Rendered images with source text:
[Start of section]
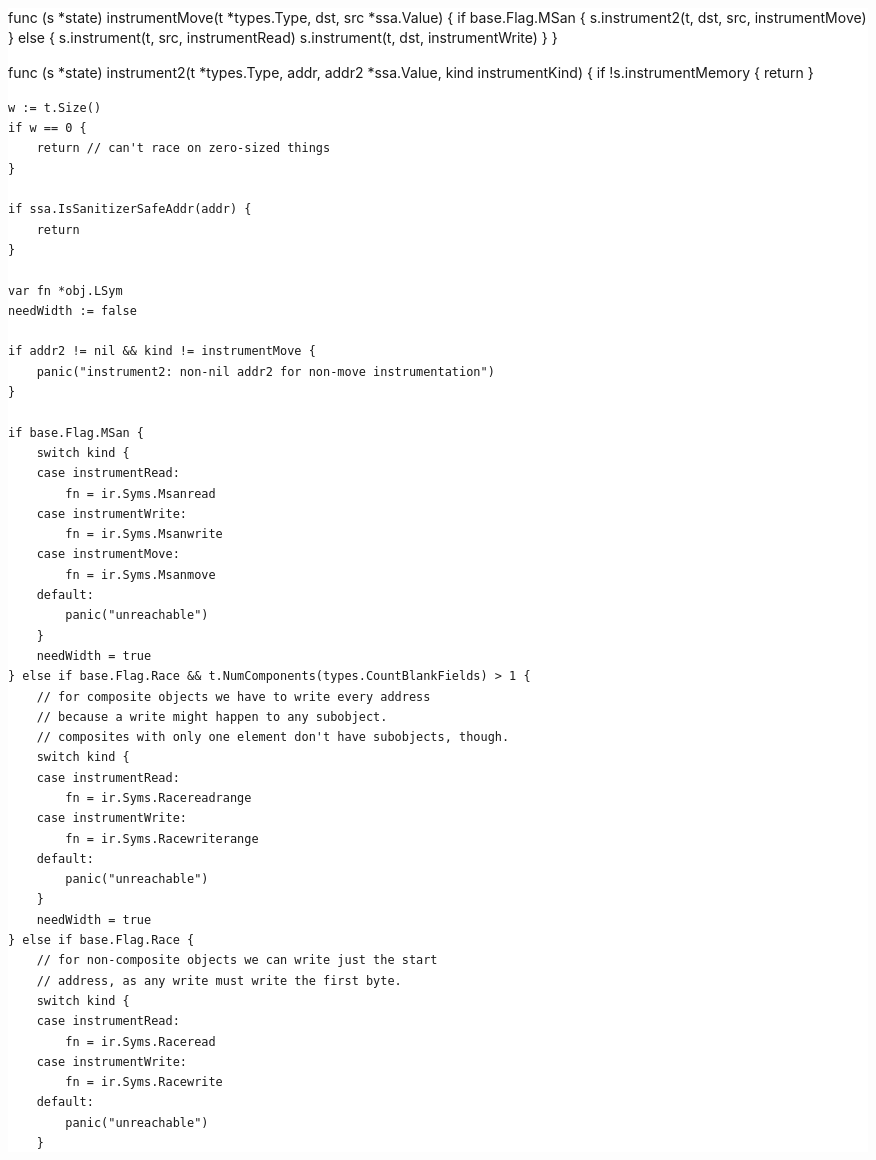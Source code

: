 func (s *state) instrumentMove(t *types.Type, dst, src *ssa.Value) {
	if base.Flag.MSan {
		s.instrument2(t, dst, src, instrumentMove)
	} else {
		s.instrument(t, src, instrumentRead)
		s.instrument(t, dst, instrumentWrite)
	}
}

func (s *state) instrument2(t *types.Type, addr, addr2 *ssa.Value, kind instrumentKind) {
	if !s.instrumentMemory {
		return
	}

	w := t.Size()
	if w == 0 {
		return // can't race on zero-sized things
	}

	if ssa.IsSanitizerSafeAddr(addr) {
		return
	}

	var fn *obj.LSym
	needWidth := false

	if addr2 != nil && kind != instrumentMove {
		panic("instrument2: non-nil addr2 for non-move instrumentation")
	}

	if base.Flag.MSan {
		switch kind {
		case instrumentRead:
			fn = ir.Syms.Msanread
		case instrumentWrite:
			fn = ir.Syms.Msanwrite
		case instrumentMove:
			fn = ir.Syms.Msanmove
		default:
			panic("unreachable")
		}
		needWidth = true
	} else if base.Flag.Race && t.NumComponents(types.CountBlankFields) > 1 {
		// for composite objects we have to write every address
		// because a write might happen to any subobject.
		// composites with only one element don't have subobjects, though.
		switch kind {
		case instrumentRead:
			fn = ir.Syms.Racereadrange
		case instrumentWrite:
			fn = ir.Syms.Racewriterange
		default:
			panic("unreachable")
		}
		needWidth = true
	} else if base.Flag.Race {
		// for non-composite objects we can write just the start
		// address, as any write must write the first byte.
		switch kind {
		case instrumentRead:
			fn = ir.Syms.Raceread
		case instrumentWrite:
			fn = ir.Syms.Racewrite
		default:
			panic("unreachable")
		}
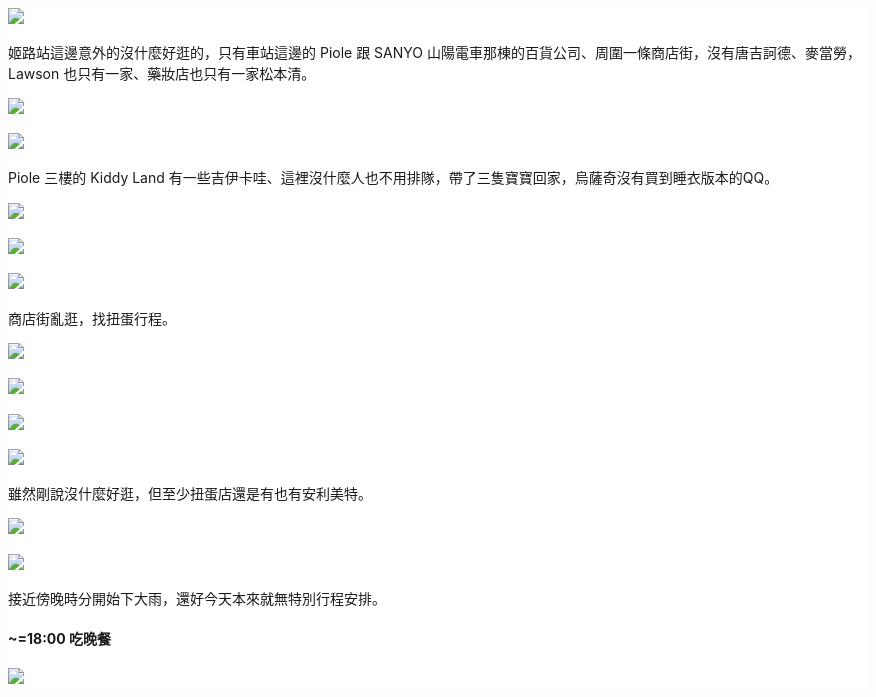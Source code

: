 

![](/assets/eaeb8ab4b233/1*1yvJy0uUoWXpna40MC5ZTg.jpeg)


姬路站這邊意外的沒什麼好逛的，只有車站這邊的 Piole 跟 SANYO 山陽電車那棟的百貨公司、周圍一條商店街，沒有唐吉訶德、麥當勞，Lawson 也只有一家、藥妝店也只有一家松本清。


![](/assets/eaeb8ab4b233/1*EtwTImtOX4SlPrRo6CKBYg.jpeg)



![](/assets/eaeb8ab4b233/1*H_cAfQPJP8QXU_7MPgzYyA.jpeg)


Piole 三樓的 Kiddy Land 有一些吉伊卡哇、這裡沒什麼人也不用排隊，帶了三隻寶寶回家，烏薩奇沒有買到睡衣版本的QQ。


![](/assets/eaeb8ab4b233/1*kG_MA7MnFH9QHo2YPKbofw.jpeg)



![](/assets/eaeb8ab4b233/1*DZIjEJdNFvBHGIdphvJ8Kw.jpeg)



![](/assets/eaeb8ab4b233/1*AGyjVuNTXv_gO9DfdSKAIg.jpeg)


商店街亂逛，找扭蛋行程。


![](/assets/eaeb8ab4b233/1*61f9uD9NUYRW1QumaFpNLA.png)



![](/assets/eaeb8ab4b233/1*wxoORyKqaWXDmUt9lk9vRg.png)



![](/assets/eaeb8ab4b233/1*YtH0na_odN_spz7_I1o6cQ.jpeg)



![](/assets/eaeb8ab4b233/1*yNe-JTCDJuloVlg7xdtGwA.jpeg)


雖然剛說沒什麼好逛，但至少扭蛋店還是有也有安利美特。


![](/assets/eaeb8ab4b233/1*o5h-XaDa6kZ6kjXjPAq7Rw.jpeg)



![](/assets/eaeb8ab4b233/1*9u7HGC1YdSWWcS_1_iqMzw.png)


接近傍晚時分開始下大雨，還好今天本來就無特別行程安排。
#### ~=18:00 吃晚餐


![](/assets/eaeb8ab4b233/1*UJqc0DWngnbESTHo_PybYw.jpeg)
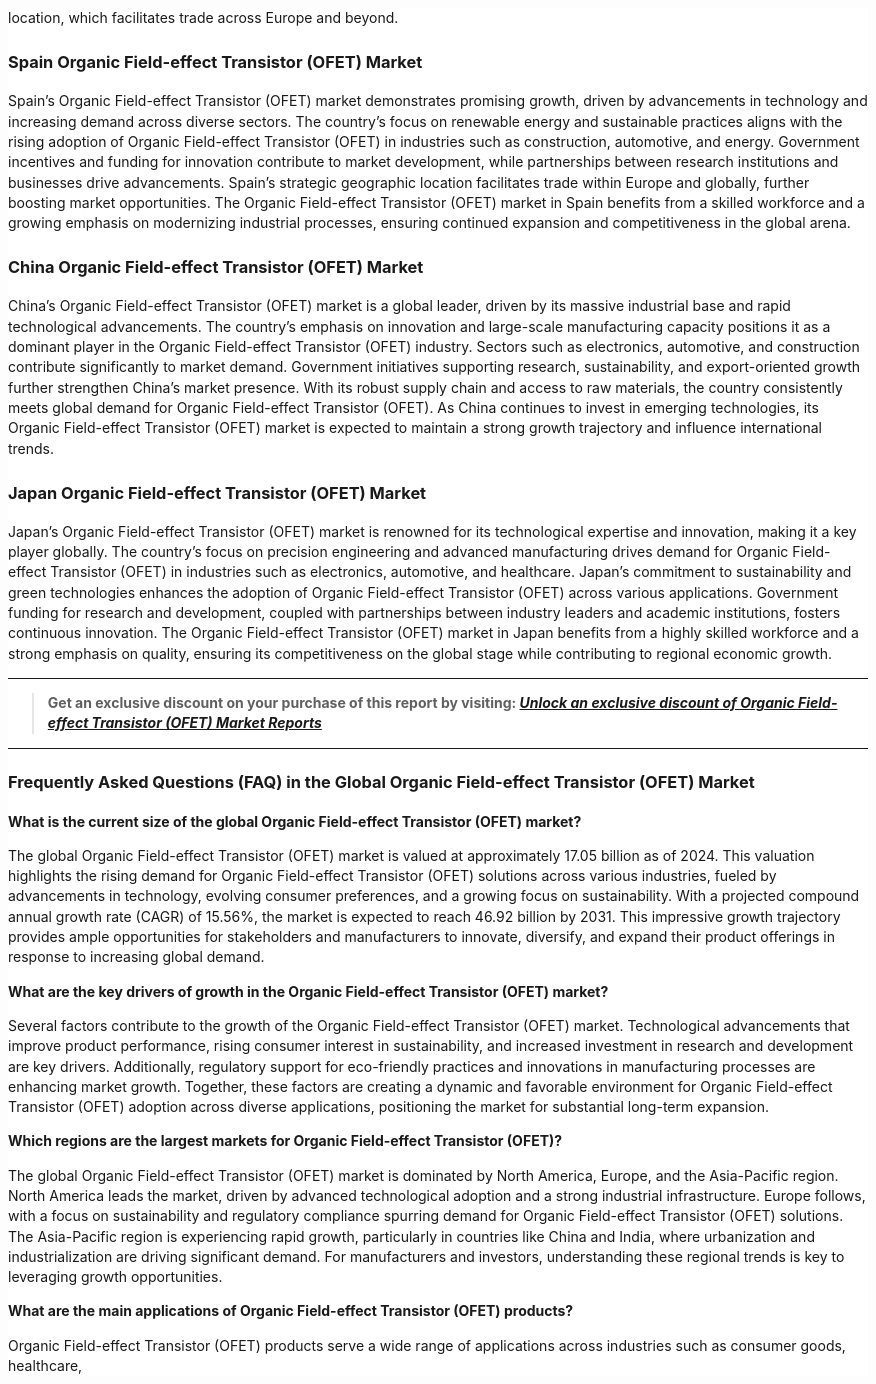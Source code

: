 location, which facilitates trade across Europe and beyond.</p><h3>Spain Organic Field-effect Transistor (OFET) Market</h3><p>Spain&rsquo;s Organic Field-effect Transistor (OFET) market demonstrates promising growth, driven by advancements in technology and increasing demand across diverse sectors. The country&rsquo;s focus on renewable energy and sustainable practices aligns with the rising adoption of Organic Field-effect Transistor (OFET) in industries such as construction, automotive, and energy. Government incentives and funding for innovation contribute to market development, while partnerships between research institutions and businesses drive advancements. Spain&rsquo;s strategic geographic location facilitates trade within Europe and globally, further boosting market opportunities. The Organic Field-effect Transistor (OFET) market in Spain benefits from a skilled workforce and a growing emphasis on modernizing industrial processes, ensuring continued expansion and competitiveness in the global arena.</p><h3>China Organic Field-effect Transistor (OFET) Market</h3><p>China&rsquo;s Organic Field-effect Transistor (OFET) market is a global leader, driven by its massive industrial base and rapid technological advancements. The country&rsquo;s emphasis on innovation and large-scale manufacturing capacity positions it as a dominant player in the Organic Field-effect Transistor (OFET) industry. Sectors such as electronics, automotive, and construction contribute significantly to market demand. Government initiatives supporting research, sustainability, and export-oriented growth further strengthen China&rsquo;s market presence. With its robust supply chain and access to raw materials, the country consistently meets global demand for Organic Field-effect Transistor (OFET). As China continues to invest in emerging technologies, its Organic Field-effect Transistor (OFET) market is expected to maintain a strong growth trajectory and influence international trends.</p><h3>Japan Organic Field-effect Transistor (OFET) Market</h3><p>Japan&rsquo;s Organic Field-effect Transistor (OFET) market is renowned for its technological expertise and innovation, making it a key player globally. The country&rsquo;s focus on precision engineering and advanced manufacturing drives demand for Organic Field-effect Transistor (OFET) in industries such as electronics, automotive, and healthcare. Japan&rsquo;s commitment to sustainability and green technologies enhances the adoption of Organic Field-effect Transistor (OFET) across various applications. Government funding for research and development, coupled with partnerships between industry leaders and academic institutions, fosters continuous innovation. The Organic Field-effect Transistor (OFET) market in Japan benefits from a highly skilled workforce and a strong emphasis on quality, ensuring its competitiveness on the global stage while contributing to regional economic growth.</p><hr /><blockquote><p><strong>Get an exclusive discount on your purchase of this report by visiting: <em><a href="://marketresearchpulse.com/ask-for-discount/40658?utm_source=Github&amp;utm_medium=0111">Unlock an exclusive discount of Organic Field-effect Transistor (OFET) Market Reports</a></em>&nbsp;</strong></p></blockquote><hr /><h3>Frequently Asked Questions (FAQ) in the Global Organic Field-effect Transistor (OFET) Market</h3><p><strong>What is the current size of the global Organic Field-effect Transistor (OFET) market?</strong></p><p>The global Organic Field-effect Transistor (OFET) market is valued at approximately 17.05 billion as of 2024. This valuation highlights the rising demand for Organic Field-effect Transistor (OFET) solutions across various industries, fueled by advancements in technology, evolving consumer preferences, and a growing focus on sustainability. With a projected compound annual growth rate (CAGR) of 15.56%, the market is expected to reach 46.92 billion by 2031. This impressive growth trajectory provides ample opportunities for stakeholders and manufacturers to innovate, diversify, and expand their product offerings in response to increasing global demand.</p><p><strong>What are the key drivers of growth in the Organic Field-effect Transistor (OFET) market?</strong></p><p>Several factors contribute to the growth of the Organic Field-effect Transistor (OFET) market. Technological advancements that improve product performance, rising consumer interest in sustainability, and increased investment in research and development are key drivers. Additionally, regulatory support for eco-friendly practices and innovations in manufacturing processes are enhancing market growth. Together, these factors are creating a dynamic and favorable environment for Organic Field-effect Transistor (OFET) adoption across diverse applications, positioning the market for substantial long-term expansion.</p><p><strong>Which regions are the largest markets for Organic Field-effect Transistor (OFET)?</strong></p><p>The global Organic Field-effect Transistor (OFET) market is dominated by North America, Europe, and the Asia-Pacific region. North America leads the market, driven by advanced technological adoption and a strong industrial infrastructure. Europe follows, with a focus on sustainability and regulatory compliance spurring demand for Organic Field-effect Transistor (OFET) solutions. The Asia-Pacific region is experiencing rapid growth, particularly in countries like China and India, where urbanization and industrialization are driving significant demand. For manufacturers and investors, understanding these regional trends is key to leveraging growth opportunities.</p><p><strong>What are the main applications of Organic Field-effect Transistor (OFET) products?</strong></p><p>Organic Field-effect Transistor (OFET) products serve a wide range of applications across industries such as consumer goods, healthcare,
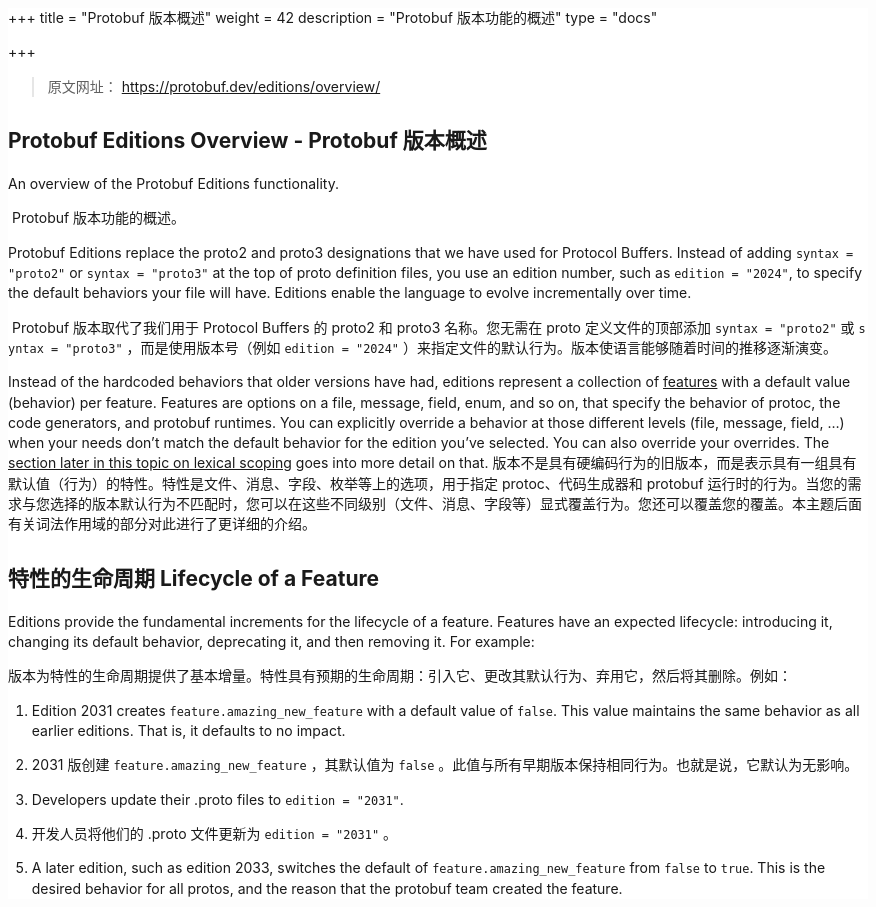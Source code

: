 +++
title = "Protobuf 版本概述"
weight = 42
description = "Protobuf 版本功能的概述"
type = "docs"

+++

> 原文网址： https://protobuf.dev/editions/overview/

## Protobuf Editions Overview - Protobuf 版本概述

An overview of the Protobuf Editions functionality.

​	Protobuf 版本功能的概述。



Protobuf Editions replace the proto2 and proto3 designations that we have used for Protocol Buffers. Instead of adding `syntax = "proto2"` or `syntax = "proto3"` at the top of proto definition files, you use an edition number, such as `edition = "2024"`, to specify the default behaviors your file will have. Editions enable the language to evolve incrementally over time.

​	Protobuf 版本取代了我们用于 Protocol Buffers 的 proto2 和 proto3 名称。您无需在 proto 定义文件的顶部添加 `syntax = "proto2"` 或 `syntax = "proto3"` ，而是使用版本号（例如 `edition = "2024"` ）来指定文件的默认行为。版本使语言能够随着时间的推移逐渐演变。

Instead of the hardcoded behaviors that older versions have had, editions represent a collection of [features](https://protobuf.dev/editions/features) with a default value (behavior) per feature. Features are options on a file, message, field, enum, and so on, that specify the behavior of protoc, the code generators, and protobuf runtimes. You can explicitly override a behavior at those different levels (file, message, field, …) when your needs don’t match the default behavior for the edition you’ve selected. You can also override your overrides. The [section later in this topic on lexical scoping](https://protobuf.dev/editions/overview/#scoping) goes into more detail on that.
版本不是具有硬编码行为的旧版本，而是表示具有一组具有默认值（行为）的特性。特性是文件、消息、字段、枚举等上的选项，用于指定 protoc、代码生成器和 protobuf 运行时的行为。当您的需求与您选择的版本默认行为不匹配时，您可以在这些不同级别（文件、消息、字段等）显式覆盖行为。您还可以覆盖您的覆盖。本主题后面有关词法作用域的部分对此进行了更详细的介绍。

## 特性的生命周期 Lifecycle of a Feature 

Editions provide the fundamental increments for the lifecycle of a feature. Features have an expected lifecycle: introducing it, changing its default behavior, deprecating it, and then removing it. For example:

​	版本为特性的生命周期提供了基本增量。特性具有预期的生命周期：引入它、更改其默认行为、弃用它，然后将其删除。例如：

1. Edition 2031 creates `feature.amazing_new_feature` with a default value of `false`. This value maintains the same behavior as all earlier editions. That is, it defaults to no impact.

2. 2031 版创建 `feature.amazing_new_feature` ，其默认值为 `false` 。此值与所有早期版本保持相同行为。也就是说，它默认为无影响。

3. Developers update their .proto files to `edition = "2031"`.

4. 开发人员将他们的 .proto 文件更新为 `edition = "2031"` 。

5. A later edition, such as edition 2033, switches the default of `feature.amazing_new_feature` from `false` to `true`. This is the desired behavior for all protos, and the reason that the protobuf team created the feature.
[End of section]
» **ABOUT THIS TASK**
Any pictures are to be skipped, and the lines from the beginning of the entries through the line with "if addr2 != nil" copied exactly.

» **SOLUTION TO THIS PROBLEM**
Source code

: func (s *state) instrumentMove(t *types.Type, dst, src *ssa.Value) {
	if base.Flag.MSan {
		s.instrument2(t, dst, src, instrumentMove)
	} else {
		s.instrument(t, src, instrumentRead)
		s.instrument(t, dst, instrumentWrite)
	}
}

func (s *state) instrument2(t *types.Type, addr, addr2 *ssa.Value, kind instrumentKind) {
	if !s.instrumentMemory {
		return
	}

	w := t.Size()
	if w == 0 {
		return // can't race on zero-sized things
	}

	if ssa.IsSanitizerSafeAddr(addr) {
		return
	}

	var fn *obj.LSym
	needWidth := false

	if addr2 != nil && kind != instrumentMove {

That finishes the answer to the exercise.